··· Source material ···
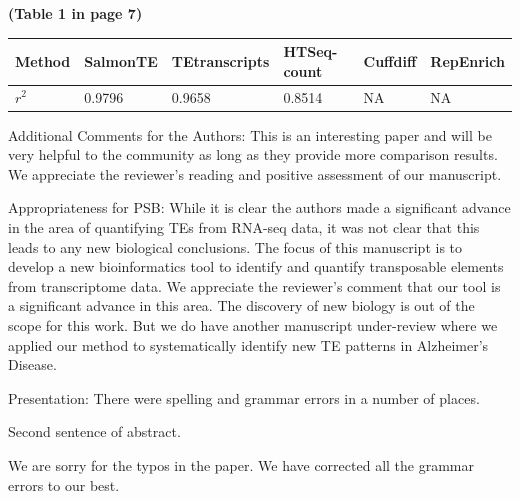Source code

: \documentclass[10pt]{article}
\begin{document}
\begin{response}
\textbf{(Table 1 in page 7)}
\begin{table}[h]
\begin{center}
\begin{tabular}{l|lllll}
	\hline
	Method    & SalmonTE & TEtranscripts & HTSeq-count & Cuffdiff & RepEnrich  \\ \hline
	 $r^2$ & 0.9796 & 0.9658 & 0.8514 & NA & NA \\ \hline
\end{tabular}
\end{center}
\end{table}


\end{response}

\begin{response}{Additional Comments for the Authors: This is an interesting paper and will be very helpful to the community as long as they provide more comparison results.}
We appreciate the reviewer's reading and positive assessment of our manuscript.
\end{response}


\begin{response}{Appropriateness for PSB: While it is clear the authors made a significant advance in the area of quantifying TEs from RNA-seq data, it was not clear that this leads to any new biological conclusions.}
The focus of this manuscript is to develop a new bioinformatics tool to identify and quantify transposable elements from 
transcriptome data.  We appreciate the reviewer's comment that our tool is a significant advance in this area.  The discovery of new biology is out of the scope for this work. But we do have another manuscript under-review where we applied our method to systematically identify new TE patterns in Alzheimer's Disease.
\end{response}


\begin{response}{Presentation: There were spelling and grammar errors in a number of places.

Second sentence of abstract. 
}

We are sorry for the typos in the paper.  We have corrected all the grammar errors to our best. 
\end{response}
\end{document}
···
* [What to work on] Print the material above word for word, first line through the line with "for PSB: While", and leave every picture out.

* [Solution]
Source code

: \documentclass[10pt]{article}
\begin{document}
\begin{response}
\textbf{(Table 1 in page 7)}
\begin{table}[h]
\begin{center}
\begin{tabular}{l|lllll}
	\hline
	Method    & SalmonTE & TEtranscripts & HTSeq-count & Cuffdiff & RepEnrich  \\ \hline
	 $r^2$ & 0.9796 & 0.9658 & 0.8514 & NA & NA \\ \hline
\end{tabular}
\end{center}
\end{table}


\end{response}

\begin{response}{Additional Comments for the Authors: This is an interesting paper and will be very helpful to the community as long as they provide more comparison results.}
We appreciate the reviewer's reading and positive assessment of our manuscript.
\end{response}


\begin{response}{Appropriateness for PSB: While it is clear the authors made a significant advance in the area of quantifying TEs from RNA-seq data, it was not clear that this leads to any new biological conclusions.}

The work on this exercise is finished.